WHAT TO PRODUCE
Use the entries below and reproduce exactly the lines from the one containing "- Movie poster" down to the one containing "2. Select a movie from the sidebar dropdown", both of them included.

EXCERPTED DATA

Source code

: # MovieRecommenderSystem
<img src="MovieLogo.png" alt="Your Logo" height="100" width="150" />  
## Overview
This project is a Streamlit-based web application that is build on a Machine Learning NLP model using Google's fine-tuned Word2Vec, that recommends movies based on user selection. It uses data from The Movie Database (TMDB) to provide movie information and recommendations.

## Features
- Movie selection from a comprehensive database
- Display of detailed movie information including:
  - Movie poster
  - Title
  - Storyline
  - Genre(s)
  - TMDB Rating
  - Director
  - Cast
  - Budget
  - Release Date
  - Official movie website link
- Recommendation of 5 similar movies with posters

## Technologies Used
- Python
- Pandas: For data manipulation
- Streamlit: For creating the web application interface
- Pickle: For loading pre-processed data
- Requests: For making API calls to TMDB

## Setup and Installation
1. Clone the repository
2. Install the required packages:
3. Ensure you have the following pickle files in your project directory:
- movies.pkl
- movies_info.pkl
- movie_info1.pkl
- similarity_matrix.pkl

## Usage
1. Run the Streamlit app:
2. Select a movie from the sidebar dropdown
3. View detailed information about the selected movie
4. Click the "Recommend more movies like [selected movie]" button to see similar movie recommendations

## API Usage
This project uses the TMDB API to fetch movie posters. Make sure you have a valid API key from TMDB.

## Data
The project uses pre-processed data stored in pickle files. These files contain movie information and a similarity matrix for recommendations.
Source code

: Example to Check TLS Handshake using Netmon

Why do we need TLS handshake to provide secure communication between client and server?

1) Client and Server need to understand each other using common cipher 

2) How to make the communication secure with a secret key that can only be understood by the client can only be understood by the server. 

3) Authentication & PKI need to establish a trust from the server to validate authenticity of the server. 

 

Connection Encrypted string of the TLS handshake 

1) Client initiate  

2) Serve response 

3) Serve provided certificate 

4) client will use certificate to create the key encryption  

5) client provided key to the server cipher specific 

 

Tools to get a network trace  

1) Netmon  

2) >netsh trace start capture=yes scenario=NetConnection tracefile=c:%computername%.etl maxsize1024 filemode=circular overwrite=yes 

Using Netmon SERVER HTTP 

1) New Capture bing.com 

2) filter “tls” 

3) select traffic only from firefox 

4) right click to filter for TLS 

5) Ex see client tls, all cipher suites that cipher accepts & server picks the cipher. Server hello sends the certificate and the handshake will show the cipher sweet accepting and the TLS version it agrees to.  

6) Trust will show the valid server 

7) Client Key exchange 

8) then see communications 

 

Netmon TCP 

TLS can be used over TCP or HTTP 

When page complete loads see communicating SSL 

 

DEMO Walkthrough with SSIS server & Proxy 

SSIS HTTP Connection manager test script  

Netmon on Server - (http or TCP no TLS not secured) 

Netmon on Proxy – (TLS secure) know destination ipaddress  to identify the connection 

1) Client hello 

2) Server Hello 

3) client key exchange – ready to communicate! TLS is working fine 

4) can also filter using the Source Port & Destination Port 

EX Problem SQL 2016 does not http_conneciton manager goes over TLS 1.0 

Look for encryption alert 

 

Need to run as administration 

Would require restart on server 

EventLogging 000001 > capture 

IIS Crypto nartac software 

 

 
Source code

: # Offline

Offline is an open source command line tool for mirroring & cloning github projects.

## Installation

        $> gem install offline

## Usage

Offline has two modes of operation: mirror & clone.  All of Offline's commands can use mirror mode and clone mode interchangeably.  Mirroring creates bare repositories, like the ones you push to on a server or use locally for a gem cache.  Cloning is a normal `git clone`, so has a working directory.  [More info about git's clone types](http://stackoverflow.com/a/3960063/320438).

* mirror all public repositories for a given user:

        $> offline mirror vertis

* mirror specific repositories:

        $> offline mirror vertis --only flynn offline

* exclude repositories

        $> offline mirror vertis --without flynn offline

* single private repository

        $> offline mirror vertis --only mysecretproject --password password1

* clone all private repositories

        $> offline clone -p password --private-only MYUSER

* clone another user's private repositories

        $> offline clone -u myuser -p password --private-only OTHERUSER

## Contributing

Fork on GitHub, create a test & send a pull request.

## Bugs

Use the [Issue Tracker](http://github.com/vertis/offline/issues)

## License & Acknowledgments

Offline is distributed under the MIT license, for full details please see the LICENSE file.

ANSWER SECTION
  - Movie poster
  - Title
  - Storyline
  - Genre(s)
  - TMDB Rating
  - Director
  - Cast
  - Budget
  - Release Date
  - Official movie website link
- Recommendation of 5 similar movies with posters

## Technologies Used
- Python
- Pandas: For data manipulation
- Streamlit: For creating the web application interface
- Pickle: For loading pre-processed data
- Requests: For making API calls to TMDB

## Setup and Installation
1. Clone the repository
2. Install the required packages:
3. Ensure you have the following pickle files in your project directory:
- movies.pkl
- movies_info.pkl
- movie_info1.pkl
- similarity_matrix.pkl

## Usage
1. Run the Streamlit app:
2. Select a movie from the sidebar dropdown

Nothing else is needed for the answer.